## Work to complete
The answer should be a number alone: the count of lines in the listing below that include "endless".

^^^^^^^^

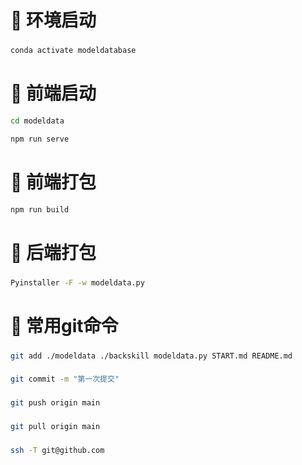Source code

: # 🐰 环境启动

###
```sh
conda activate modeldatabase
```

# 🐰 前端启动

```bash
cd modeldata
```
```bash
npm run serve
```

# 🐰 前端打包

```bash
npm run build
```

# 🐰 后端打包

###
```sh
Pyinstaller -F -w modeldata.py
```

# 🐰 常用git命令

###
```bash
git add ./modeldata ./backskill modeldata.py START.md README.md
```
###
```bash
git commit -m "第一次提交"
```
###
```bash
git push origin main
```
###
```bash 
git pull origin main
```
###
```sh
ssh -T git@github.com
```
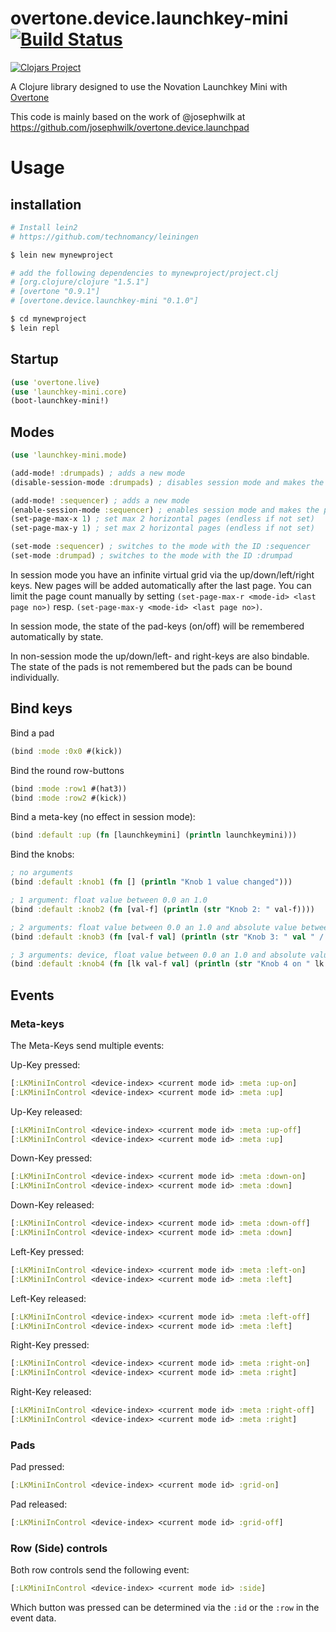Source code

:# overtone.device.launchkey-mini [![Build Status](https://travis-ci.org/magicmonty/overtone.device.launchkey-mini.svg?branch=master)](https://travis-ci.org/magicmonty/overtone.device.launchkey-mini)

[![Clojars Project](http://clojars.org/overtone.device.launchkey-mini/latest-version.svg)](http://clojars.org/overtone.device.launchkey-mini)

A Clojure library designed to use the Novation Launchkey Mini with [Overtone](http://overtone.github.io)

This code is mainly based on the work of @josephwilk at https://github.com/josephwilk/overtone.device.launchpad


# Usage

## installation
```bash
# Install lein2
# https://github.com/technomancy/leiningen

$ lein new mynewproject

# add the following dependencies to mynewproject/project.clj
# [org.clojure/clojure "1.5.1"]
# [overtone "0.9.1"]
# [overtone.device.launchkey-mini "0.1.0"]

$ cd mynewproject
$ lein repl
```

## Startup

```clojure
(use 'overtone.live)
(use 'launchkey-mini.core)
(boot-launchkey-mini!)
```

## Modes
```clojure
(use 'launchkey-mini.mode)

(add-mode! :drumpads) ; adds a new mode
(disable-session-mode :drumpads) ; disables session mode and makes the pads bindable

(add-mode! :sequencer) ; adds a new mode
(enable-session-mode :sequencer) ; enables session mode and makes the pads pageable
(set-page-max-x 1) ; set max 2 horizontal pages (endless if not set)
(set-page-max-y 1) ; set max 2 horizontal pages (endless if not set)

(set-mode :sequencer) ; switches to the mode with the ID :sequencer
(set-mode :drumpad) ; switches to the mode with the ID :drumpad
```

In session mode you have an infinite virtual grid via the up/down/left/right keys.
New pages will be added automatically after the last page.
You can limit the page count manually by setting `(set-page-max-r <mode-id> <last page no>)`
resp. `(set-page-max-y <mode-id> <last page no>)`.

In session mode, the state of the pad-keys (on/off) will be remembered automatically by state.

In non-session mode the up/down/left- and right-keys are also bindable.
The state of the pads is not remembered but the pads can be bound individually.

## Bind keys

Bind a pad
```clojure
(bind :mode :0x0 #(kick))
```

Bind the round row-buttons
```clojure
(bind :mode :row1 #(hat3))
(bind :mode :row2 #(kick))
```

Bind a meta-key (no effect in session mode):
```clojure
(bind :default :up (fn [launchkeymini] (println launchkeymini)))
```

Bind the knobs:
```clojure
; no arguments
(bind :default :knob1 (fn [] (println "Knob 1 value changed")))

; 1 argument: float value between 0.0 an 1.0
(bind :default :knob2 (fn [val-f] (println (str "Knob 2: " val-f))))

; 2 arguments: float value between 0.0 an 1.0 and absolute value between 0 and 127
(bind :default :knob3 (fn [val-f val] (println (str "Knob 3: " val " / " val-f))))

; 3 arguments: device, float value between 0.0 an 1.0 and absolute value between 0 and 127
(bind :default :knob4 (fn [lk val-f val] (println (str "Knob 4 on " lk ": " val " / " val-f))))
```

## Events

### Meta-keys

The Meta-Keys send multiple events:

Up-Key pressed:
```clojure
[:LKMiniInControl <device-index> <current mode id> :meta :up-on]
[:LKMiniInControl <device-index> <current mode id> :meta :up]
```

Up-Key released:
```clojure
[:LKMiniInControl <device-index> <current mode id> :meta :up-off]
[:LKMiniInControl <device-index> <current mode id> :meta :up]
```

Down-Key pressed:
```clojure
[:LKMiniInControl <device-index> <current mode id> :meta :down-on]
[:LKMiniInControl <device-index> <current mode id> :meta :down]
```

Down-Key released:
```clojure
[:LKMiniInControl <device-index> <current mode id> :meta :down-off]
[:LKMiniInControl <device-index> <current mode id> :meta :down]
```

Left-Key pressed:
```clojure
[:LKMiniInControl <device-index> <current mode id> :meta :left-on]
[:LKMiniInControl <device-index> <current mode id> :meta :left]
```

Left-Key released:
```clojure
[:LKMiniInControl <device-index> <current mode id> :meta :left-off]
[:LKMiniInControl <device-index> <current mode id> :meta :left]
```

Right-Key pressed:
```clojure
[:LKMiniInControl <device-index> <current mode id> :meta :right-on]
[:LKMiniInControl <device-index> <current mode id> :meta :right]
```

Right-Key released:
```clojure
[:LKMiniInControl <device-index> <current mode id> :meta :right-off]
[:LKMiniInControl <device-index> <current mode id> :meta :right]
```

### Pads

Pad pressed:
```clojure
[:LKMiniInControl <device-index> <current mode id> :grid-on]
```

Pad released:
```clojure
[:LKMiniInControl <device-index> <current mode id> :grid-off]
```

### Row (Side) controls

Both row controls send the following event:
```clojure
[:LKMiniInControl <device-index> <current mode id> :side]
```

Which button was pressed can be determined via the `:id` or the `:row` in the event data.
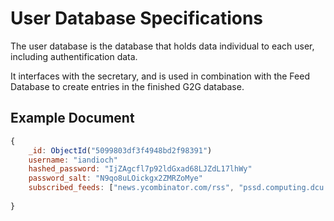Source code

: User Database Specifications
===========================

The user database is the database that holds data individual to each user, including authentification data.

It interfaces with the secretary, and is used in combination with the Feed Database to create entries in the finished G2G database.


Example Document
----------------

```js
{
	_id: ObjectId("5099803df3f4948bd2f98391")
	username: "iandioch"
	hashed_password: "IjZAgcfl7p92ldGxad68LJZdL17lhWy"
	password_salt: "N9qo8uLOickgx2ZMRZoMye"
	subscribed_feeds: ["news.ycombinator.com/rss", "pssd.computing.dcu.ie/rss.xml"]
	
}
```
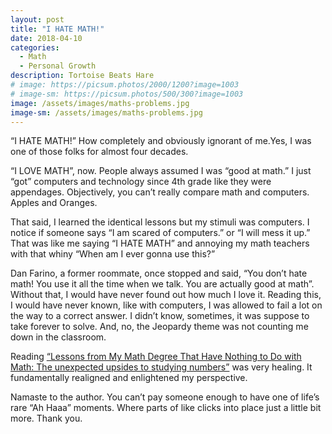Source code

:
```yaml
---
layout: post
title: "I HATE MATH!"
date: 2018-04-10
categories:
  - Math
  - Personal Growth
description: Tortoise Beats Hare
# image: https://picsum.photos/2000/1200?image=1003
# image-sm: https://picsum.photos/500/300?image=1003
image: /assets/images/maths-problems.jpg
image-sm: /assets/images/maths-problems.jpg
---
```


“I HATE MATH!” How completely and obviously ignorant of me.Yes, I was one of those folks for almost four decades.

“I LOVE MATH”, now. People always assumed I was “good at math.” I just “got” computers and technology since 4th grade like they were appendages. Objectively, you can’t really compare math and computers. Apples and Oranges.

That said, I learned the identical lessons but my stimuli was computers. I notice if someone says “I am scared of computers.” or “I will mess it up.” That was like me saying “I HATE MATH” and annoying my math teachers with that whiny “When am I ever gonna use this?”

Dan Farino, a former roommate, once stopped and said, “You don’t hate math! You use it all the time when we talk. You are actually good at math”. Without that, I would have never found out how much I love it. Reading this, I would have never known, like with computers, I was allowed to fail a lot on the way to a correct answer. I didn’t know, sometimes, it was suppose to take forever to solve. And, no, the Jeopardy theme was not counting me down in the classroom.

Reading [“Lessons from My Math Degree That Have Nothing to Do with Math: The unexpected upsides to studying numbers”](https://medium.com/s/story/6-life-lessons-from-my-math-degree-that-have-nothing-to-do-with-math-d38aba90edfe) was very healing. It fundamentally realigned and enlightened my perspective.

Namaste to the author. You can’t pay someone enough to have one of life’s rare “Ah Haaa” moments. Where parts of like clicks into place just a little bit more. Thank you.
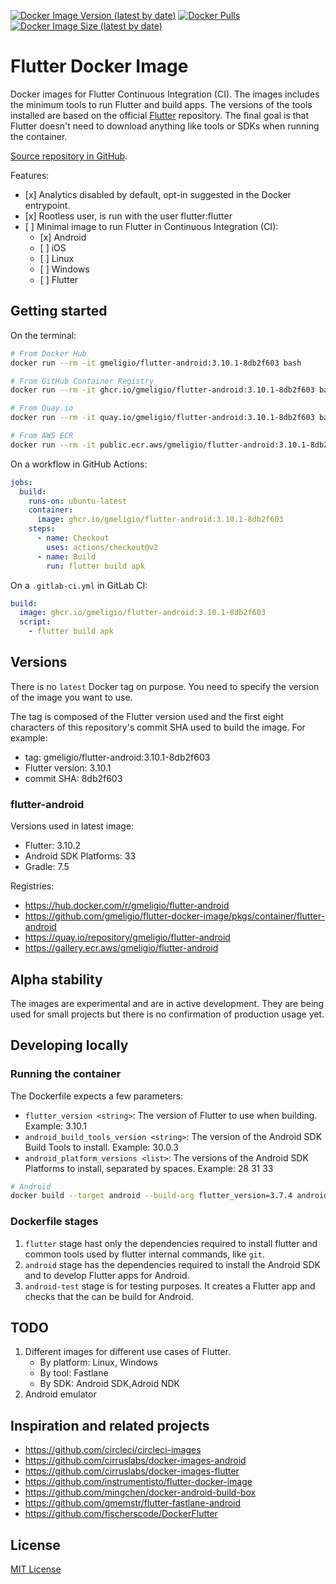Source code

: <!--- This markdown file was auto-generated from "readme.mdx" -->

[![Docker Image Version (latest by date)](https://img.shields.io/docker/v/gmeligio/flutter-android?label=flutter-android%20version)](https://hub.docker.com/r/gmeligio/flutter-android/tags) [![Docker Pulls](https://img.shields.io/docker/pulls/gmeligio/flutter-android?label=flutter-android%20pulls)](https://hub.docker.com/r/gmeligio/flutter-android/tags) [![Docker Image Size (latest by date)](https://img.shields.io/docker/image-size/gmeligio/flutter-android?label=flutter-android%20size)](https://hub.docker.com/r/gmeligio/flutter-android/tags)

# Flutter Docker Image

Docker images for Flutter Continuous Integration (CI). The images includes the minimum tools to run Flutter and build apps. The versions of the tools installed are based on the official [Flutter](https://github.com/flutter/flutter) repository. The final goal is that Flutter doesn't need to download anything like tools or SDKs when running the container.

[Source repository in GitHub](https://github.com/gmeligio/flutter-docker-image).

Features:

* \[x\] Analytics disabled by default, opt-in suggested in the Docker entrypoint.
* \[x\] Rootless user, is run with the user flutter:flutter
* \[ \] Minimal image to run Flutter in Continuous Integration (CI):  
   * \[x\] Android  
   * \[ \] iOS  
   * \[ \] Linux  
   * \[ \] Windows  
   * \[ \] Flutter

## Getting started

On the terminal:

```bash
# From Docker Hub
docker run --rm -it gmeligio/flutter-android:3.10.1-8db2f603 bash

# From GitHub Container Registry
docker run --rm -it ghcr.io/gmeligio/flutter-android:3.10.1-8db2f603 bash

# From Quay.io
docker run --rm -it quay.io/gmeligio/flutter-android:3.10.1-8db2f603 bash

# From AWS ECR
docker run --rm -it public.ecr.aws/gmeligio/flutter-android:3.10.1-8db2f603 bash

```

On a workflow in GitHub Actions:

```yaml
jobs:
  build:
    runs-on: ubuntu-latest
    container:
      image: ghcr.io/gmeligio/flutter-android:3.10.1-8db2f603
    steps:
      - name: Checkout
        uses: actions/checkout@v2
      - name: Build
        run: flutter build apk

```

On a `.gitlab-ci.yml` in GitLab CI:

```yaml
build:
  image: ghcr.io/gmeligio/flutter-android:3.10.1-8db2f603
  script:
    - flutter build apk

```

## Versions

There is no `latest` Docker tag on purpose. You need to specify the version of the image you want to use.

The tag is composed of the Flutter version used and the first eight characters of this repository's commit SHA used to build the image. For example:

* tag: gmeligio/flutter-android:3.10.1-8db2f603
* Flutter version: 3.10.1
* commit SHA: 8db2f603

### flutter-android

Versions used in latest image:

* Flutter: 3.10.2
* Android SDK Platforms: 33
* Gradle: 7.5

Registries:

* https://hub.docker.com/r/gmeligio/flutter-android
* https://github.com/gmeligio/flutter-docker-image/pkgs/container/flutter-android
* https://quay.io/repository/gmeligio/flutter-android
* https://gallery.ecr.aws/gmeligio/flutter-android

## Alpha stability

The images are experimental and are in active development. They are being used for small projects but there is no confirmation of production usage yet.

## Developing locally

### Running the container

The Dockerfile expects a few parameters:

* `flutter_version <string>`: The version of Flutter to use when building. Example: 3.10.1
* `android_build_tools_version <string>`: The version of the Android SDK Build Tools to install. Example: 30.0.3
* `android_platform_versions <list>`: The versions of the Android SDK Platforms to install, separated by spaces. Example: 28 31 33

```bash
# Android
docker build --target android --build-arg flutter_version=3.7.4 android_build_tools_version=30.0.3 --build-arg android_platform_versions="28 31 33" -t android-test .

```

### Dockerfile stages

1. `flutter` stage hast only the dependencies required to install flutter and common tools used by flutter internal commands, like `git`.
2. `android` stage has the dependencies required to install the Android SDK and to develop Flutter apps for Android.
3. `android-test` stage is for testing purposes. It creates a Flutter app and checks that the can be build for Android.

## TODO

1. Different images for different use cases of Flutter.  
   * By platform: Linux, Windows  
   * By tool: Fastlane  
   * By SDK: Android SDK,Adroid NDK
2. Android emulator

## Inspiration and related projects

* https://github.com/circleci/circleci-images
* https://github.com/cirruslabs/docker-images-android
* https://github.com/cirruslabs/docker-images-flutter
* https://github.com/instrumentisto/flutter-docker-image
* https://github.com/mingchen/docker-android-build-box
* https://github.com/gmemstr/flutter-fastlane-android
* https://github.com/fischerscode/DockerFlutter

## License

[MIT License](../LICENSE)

^^^^^^^^

## Written solution
2